ところが、アカヒメとアオヒメは身長が170センチ超えていて、体つきも男子にひけをとらない…というより男子よりすごい。
白いショート丈のタンクトップとショートパンツの間から、ムキムキな上腕二頭筋とエイトパックの腹筋が見えている…。
私がなぜ彼女たちの名前を知っているかと言うと…?
「おーい! アカヒメ、アオヒメ!」
ドンッドンッという大きな足音とともに、褌のモヒカン大男が2人やってくる。
…いつみてもデカい…3メートルは超えてる…。
「ゲーッ、父ちゃんじゃん」
「オイオイ、父ちゃんがきてやったんだ! 喜べよ!」
…そう。2人の父親達なのだが、このガラキとザラキがこの町に住み着く…いや、移住するきっかけになったのが、レブロなのである。
冒険者だった2人が偶々火祭りでレブロをみかけ、「俺たちも山車に参加したい」と移住してきたのだという。
レブロが戻ってきてからは、レブロの舎弟のような存在で、度々姪の私も声をかけられている。
「アカヒメ! 喧嘩すんなよ」
「アオヒメも喧嘩すんなよ」
「うっせーよ!!」
「オイッ!! お前ら、うんこ座りはやめろ! 仮にも女の子なんだぞ! 死んだかーちゃんが泣くぞ! …グハッ」
「うっせー! じじぃ! かーちゃん死んでねーし! お前が逃げられただけだろ!」
アカヒメの右ストレートをもろに腹に受け、ガラキがうずくまる。
…ガラキでなければ、おそらく死んでいただろう。
「あーしら、気にしねーし!」
ガラキの話を無視するように、2人はヤンキー座りで座り込んだままだ。
「お前ら、ちゃんと…ッ!」
再びガラキが立ち上がりアカヒメに近づく。すると、アカヒメも立ち上がり、キレのいい右ストレートを繰り出した。
「あっぶね…」
ガラキが後ろに飛んで交わす。
流石に2発目を食らったらやばいと思ったのだろう。
…って、こんなことで時間潰してたら、トトルに声かけられない!
とその時。
「オイ! うるさいぞ! そろそろ準備しろ!」
トトルがアカヒメとアオヒメのところへやってきた。
「へー、あーしらに命令すんのぉ?」
「そろそろ準備だから、来いって言ってんだよ!」
詰め寄るアカヒメとアオヒメに一歩も引かずに、トトルは立っている。
ヤバい! 殴られるッ!
ブチュゥウウウウ~ッ
一瞬で気まずい沈黙が訪れる。
突然のキスに立ち尽くしていたトトルが、すぐに口を手の甲で押さえ、後退りする。
「なッ、何すんだよ!!」
「アンタ度胸あんじゃん」
「アカヒメ浮気ぃ? マー君泣くんじゃねぇー?」
「あぁ? マー君そんなんじゃ泣かねーし! 浮気くらい許してくれる男だしぃー」
「つーか、アカヒメ、男の趣味わっる!」
「アオヒメに言われたくねーしぃー」
「あぁん?」
トトルのキス事件から一転、アカヒメとアオヒメの喧嘩に発展しそうだと思っていると、ピーッと笛が鳴る。
「そろそろ祭りに参加する子供は班ごとに集まってください」
先生の号令に、アカヒメとアオヒメが、ガラキとザラキに連れられて、渋々ついて行く。
トトルは立ち尽くしたまま、まだ手の甲で口を塞いでいる。
おそらくファーストキスだったのだろう…アカヒメに無惨に奪われたのだから、精神的ダメージは大きいはずだ。
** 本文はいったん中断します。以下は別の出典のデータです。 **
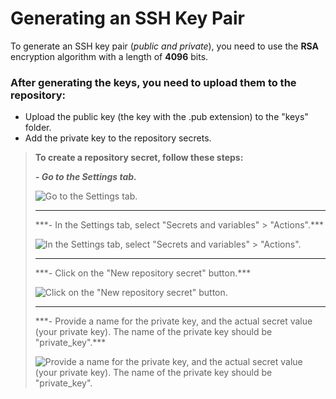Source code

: # Generating an SSH Key Pair

To generate an SSH key pair (*public and private*), you need to use the **RSA** encryption algorithm with a length of **4096** bits.

### After generating the keys, you need to upload them to the repository:
* Upload the public key (the key with the .pub extension) to the "keys" folder.
* Add the private key to the repository secrets.

> **To create a repository secret, follow these steps:**
>
>  ***- Go to the Settings tab.***
>
>  ![Go to the Settings tab.](https://scontent.flwo4-1.fna.fbcdn.net/v/t39.30808-6/357030427_3155634571248455_5139720667699006405_n.jpg?_nc_cat=107&ccb=1-7&_nc_sid=730e14&_nc_ohc=pWmeG0J_M3sAX8syK_U&_nc_oc=AQmo21KBgATA_-v8Or1lqjeSp2VzRU9dmleJkYMuWqcfEPoSU1MA9u7nboyyfOvnseHUcckEjHWYyMo6xbN9iKeg&_nc_ht=scontent.flwo4-1.fna&oh=00_AfAk-E5mnqJP9_gWos3Q8NhnKuF1yYP1ocMFgySruHoDjg&oe=64A4FCDF)
> 
> <hr>
>  ***- In the Settings tab, select "Secrets and variables" > "Actions".***
>
>  ![In the Settings tab, select "Secrets and variables" > "Actions".](https://scontent.flwo4-2.fna.fbcdn.net/v/t39.30808-6/357414557_3155636124581633_4623543185013486187_n.jpg?_nc_cat=102&ccb=1-7&_nc_sid=730e14&_nc_ohc=-ZvwsxlAnHoAX8Gc6SJ&_nc_ht=scontent.flwo4-2.fna&oh=00_AfDcm0SnpmCb_LSIUU9iL4qDJb9j5v2O14v4pwet5410Sg&oe=64A402B7)
>
> <hr>
>  ***- Click on the "New repository secret" button.***
>
>  ![Click on the "New repository secret" button.](https://scontent.flwo4-2.fna.fbcdn.net/v/t39.30808-6/356876959_3155640201247892_824621912438044762_n.jpg?_nc_cat=103&ccb=1-7&_nc_sid=730e14&_nc_ohc=B4p68nBoA8wAX93o5xK&_nc_ht=scontent.flwo4-2.fna&oh=00_AfDF_9RGGYm0zIIFdrnsrZfjhe2d7dpHouQX8lgPCF3LRg&oe=64A3D8A2)
>
> <hr>
>  ***- Provide a name for the private key, and the actual secret value (your private key). The name of the private key should be "private_key".***
>
>  ![Provide a name for the private key, and the actual secret value (your private key). The name of the private key should be "private_key".](https://scontent.flwo4-2.fna.fbcdn.net/v/t39.30808-6/356264089_3155641861247726_9136241533568193152_n.jpg?_nc_cat=108&ccb=1-7&_nc_sid=730e14&_nc_ohc=hamvYbcMX3MAX9zNgCW&_nc_ht=scontent.flwo4-2.fna&oh=00_AfCOcpWj-9Vu4xJUHHu9IgYQXZ6diMJAku7hbuuVha08WA&oe=64A44013)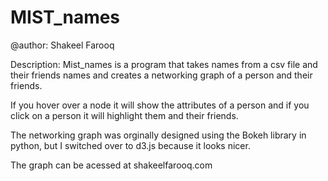 # MIST_names
 @author: Shakeel Farooq
 
 Description:
 Mist_names is a program that takes names from a csv file and their friends names
 and creates a networking graph of a person and their friends.
 
 If you hover over a node it will show the attributes of a person
 and if you click on a person it will highlight them and their friends.
 
 The networking graph was orginally designed using the Bokeh library in python,
 but I switched over to d3.js because it looks nicer.
 
 The graph can be acessed at shakeelfarooq.com
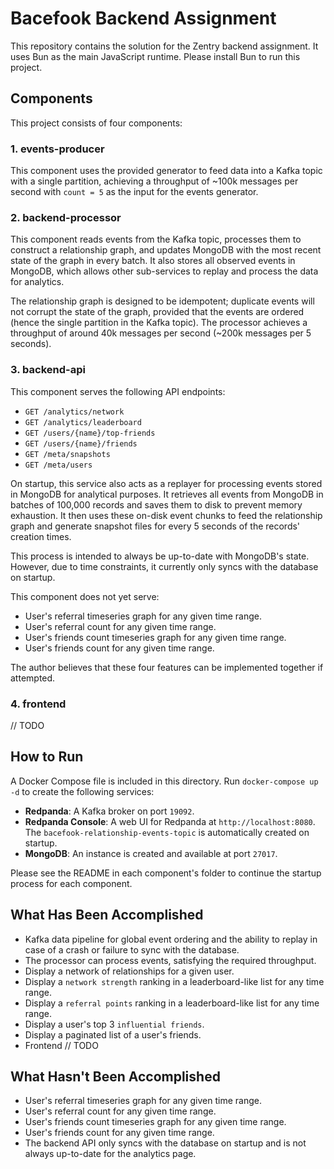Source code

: # Bacefook Backend Assignment

This repository contains the solution for the Zentry backend assignment. It uses Bun as the main JavaScript runtime. Please install Bun to run this project.

## Components

This project consists of four components:

### 1. events-producer

This component uses the provided generator to feed data into a Kafka topic with a single partition, achieving a throughput of ~100k messages per second with `count = 5` as the input for the events generator.

### 2. backend-processor

This component reads events from the Kafka topic, processes them to construct a relationship graph, and updates MongoDB with the most recent state of the graph in every batch. It also stores all observed events in MongoDB, which allows other sub-services to replay and process the data for analytics.

The relationship graph is designed to be idempotent; duplicate events will not corrupt the state of the graph, provided that the events are ordered (hence the single partition in the Kafka topic). The processor achieves a throughput of around 40k messages per second (~200k messages per 5 seconds).

### 3. backend-api

This component serves the following API endpoints:

- `GET /analytics/network`
- `GET /analytics/leaderboard`
- `GET /users/{name}/top-friends`
- `GET /users/{name}/friends`
- `GET /meta/snapshots`
- `GET /meta/users`

On startup, this service also acts as a replayer for processing events stored in MongoDB for analytical purposes. It retrieves all events from MongoDB in batches of 100,000 records and saves them to disk to prevent memory exhaustion. It then uses these on-disk event chunks to feed the relationship graph and generate snapshot files for every 5 seconds of the records' creation times.

This process is intended to always be up-to-date with MongoDB's state. However, due to time constraints, it currently only syncs with the database on startup.

This component does not yet serve:

- User's referral timeseries graph for any given time range.
- User's referral count for any given time range.
- User's friends count timeseries graph for any given time range.
- User's friends count for any given time range.

The author believes that these four features can be implemented together if attempted.

### 4. frontend

// TODO

## How to Run

A Docker Compose file is included in this directory. Run `docker-compose up -d` to create the following services:

- **Redpanda**: A Kafka broker on port `19092`.
- **Redpanda Console**: A web UI for Redpanda at `http://localhost:8080`. The `bacefook-relationship-events-topic` is automatically created on startup.
- **MongoDB**: An instance is created and available at port `27017`.

Please see the README in each component's folder to continue the startup process for each component.

## What Has Been Accomplished

- Kafka data pipeline for global event ordering and the ability to replay in case of a crash or failure to sync with the database.
- The processor can process events, satisfying the required throughput.
- Display a network of relationships for a given user.
- Display a `network strength` ranking in a leaderboard-like list for any time range.
- Display a `referral points` ranking in a leaderboard-like list for any time range.
- Display a user's top 3 `influential friends`.
- Display a paginated list of a user's friends.
- Frontend // TODO

## What Hasn't Been Accomplished

- User's referral timeseries graph for any given time range.
- User's referral count for any given time range.
- User's friends count timeseries graph for any given time range.
- User's friends count for any given time range.
- The backend API only syncs with the database on startup and is not always up-to-date for the analytics page.
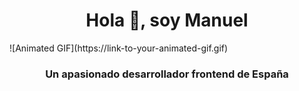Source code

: <h1 align="center">Hola 👋, soy Manuel</h1>
![Animated GIF](https://link-to-your-animated-gif.gif)
<h3 align="center">Un apasionado desarrollador frontend de España</h3>





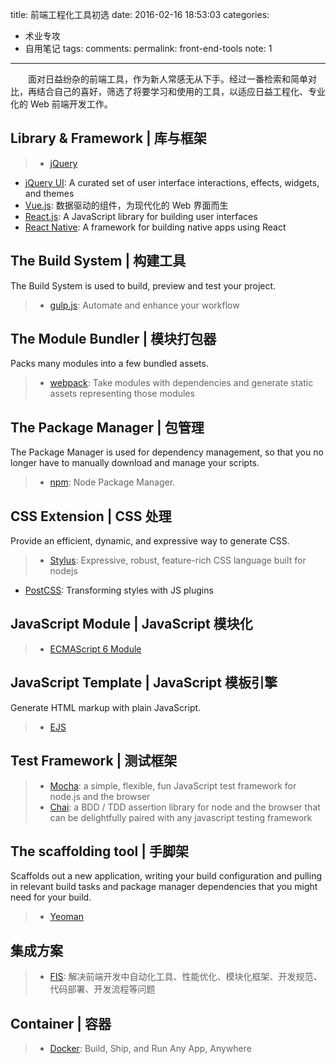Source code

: title: 前端工程化工具初选
date: 2016-02-16 18:53:03
categories:
- 术业专攻
- 自用笔记
tags:
comments:
permalink: front-end-tools
note: 1
---

　　面对日益纷杂的前端工具，作为新人常感无从下手。经过一番检索和简单对比，再结合自己的喜好，筛选了将要学习和使用的工具，以适应日益工程化、专业化的 Web 前端开发工作。

<!-- more -->

## Library & Framework | 库与框架

> - [jQuery](http://jquery.com/)
- [jQuery UI](http://jqueryui.com/): A curated set of user interface interactions, effects, widgets, and themes
- [Vue.js](http://cn.vuejs.org/): 数据驱动的组件，为现代化的 Web 界面而生
- [React.js](http://facebook.github.io/react/): A JavaScript library for building user interfaces
- [React Native](https://facebook.github.io/react-native/): A framework for building native apps using React

## The Build System | 构建工具 

The Build System is used to build, preview and test your project.

> - [gulp.js](http://gulpjs.com/): Automate and enhance your workflow

## The Module Bundler | 模块打包器

Packs many modules into a few bundled assets.

> - [webpack](https://webpack.github.io/): Take modules with dependencies and generate static assets representing those modules

## The Package Manager | 包管理

The Package Manager is used for dependency management, so that you no longer have to manually download and manage your scripts.

> - [npm](https://www.npmjs.com/): Node Package Manager.

## CSS Extension | CSS 处理

Provide an efficient, dynamic, and expressive way to generate CSS.

> - [Stylus](https://github.com/stylus/stylus): Expressive, robust, feature-rich CSS language built for nodejs
- [PostCSS](https://github.com/postcss/postcss): Transforming styles with JS plugins

## JavaScript Module | JavaScript 模块化

> - [ECMAScript 6 Module](http://exploringjs.com/es6/ch_modules.html)

## JavaScript Template | JavaScript 模板引擎

Generate HTML markup with plain JavaScript.

> - [EJS](http://ejs.co/)

## Test Framework | 测试框架
> - [Mocha](http://mochajs.org/): a simple, flexible, fun JavaScript test framework for node.js and the browser
> - [Chai](http://chaijs.com/): a BDD / TDD assertion library for node and the browser that can be delightfully paired with any javascript testing framework


## The scaffolding tool | 手脚架

Scaffolds out a new application, writing your build configuration and pulling in relevant build tasks and package manager dependencies that you might need for your build.

> - [Yeoman](http://yeoman.io/)

## 集成方案
> - [FIS](http://fis.baidu.com/): 解决前端开发中自动化工具、性能优化、模块化框架、开发规范、代码部署、开发流程等问题

## Container | 容器
> - [Docker](http://www.docker.com/): Build, Ship, and Run Any App, Anywhere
それを知ってか知らずか、誰もトトルに声をかけようとしない。
…ドンマイ…トトル…私は何も見てないよ…。
姉としての優しさで、声をかけずに立ち去ろうとすると、後ろに目を見開き青ざめたような女の子が立っていた。
そして、その手にはランプが握られている。
…もしかして…トトルのこと…。
気になりつつも、足早で出店へ戻ることにした。